Instructions for the task - Across the entries below, how many lines contain the string "using"? Give only the count.

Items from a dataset
◇ ◇ ◇ ◇ ◇ ◇ ◇

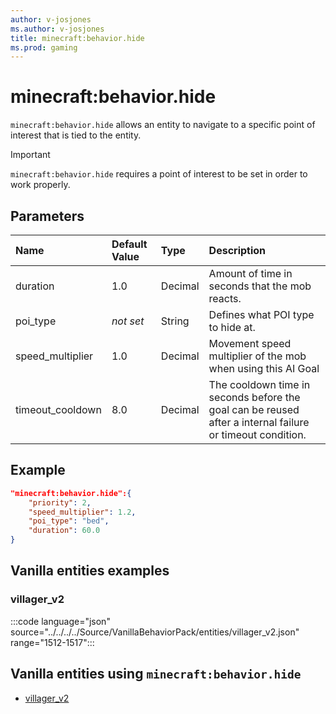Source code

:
 ```yaml
---
author: v-josjones
ms.author: v-josjones
title: minecraft:behavior.hide
ms.prod: gaming
---
```


# minecraft:behavior.hide

`minecraft:behavior.hide` allows an entity to navigate to a specific point of interest that is tied to the entity.

>[!IMPORTANT]
> `minecraft:behavior.hide` requires a point of interest to be set in order to work properly.

## Parameters

|Name |Default Value  |Type  |Description  |
|:----------|:----------|:----------|:----------|
|duration| 1.0| Decimal| Amount of time in seconds that the mob reacts. |
|poi_type|*not set* | String| Defines what POI type to hide at. |
|speed_multiplier| 1.0| Decimal| Movement speed multiplier of the mob when using this AI Goal |
|timeout_cooldown| 8.0| Decimal| The cooldown time in seconds before the goal can be reused after a internal failure or timeout condition. |

## Example

```json
"minecraft:behavior.hide":{
    "priority": 2,
    "speed_multiplier": 1.2,
    "poi_type": "bed",
    "duration": 60.0
}
```

## Vanilla entities examples

### villager_v2

:::code language="json" source="../../../../Source/VanillaBehaviorPack/entities/villager_v2.json" range="1512-1517":::

## Vanilla entities using `minecraft:behavior.hide`

- [villager_v2](../../../../Source/VanillaBehaviorPack_Snippets/entities/villager_v2.md)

◇ ◇ ◇ ◇ ◇ ◇ ◇

The completed task - 2